One of the first sounds you hear on Something Blue is a horn, which hints at what's to come. The album is loaded with plaintive trumpets and other instrumentation, a lot of which has a jazz feel. The LP's noirish melodies, on tracks like "Vigil" and "One Touch," might evoke scenes from early Wong Kar-wai films: rain-soaked streets, moving shadows and subtle, slow-motion interactions. Some tracks, informed as much by psychedelia as they are drum & bass tradition, are richly melodic soundscapes. "Gulls," another highlight, features trippy wah-wah effects that imitate the sound of birds, while other parts of the album seem to take inspiration from drum & bass's '90s heyday. "Witch Hunt" and "Sea," which are both full of soaring vocals and vivid instrumentation, could have found their way onto Goldie's Timeless.
As Jennifer Hall's voice soars above "Sea," the drums below go insane. The percussion across the LP is as imaginative as the melodic arrangements, from the jazz-drummer-on-speed vibes of "Your Ghost" to the jungle-breakcore mutations on "Sea." These tracks draw from both early styles of drum & bass and producers like Paradox and Breakage, who would later take the music in other directions. When Blocks & Escher employ harder rhythmic patterns, like on "Emerald," with its hints of turn-of-the-'00s techstep, the drums are still touched by discrete acoustic treatments. In a genre that can at times seem obsessed with clinical clarity, the album's warm, tactile sound is welcome.

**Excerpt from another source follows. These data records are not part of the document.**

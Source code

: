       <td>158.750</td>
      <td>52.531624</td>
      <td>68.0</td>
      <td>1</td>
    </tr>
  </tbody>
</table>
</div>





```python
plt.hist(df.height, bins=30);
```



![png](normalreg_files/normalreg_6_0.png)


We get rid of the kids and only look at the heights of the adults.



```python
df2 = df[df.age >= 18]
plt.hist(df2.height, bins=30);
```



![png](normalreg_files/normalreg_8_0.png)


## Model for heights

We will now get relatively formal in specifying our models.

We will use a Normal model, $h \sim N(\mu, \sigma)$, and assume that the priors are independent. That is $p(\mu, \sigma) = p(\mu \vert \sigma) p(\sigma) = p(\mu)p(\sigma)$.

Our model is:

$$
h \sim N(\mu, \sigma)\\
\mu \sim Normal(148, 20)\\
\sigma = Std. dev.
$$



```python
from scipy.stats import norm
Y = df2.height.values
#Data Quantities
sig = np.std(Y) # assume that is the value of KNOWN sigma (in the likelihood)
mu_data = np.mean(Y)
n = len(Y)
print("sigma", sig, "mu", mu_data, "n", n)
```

Something Blue focus on rich melodies and inviting reverb makes it a strong drum & bass album, a format that's historically proven difficult to pull off. By drawing on the label's past glories, Something Blue is further evidence of Metalheadz's recent return to form. After all, dance music isn't always about blazing new trails: sometimes it's about focusing on what's good and making it better.